→ **Assignment**:
Could you reproduce every entry as it stands, leaving the pictures behind?

→ **Saved entries**:

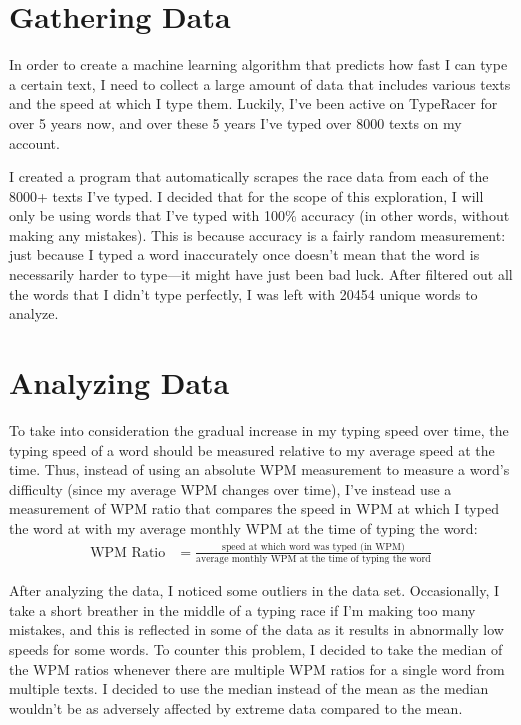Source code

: \documentclass[12pt]{article}
\begin{document}
\section*{Gathering Data}

In order to create a machine learning algorithm that predicts how fast I can type a certain text, I need to collect a large amount of data that includes various texts and the speed at which I type them. Luckily, I've been active on TypeRacer for over 5 years now, and over these 5 years I've typed over 8000 texts on my account.

I created a program that automatically scrapes the race data from each of the 8000+ texts I've typed. I decided that for the scope of this exploration, I will only be using words that I've typed with 100\% accuracy (in other words, without making any mistakes). This is because accuracy is a fairly random measurement: just because I typed a word inaccurately once doesn't mean that the word is necessarily harder to type—it might have just been bad luck. After filtered out all the words that I didn't type perfectly, I was left with 20454 unique words to analyze.

\section*{Analyzing Data}

To take into consideration the gradual increase in my typing speed over time, the typing speed of a word should be measured relative to my average speed at the time. Thus, instead of using an absolute WPM measurement to measure a word's difficulty (since my average WPM changes over time), I've instead use a measurement of WPM ratio that compares the speed in WPM at which I typed the word at with my average monthly WPM at the time of typing the word:
\begin{align*}
	\text{WPM Ratio} & = \frac{\text{speed at which word was typed (in WPM)}}{\text{average monthly WPM at the time of typing the word}}
\end{align*}

After analyzing the data, I noticed some outliers in the data set. Occasionally, I take a short breather in the middle of a typing race if I'm making too many mistakes, and this is reflected in some of the data as it results in abnormally low speeds for some words. To counter this problem, I decided to take the median of the WPM ratios whenever there are multiple WPM ratios for a single word from multiple texts. I decided to use the median instead of the mean as the median wouldn't be as adversely affected by extreme data compared to the mean.
\end{document}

→ **Result**:
Source code

: \documentclass[12pt]{article}
\begin{document}
\section*{Gathering Data}

In order to create a machine learning algorithm that predicts how fast I can type a certain text, I need to collect a large amount of data that includes various texts and the speed at which I type them. Luckily, I've been active on TypeRacer for over 5 years now, and over these 5 years I've typed over 8000 texts on my account.

I created a program that automatically scrapes the race data from each of the 8000+ texts I've typed. I decided that for the scope of this exploration, I will only be using words that I've typed with 100\% accuracy (in other words, without making any mistakes). This is because accuracy is a fairly random measurement: just because I typed a word inaccurately once doesn't mean that the word is necessarily harder to type—it might have just been bad luck. After filtered out all the words that I didn't type perfectly, I was left with 20454 unique words to analyze.

\section*{Analyzing Data}

To take into consideration the gradual increase in my typing speed over time, the typing speed of a word should be measured relative to my average speed at the time. Thus, instead of using an absolute WPM measurement to measure a word's difficulty (since my average WPM changes over time), I've instead use a measurement of WPM ratio that compares the speed in WPM at which I typed the word at with my average monthly WPM at the time of typing the word:
\begin{align*}
	\text{WPM Ratio} & = \frac{\text{speed at which word was typed (in WPM)}}{\text{average monthly WPM at the time of typing the word}}
\end{align*}

After analyzing the data, I noticed some outliers in the data set. Occasionally, I take a short breather in the middle of a typing race if I'm making too many mistakes, and this is reflected in some of the data as it results in abnormally low speeds for some words. To counter this problem, I decided to take the median of the WPM ratios whenever there are multiple WPM ratios for a single word from multiple texts. I decided to use the median instead of the mean as the median wouldn't be as adversely affected by extreme data compared to the mean.
\end{document}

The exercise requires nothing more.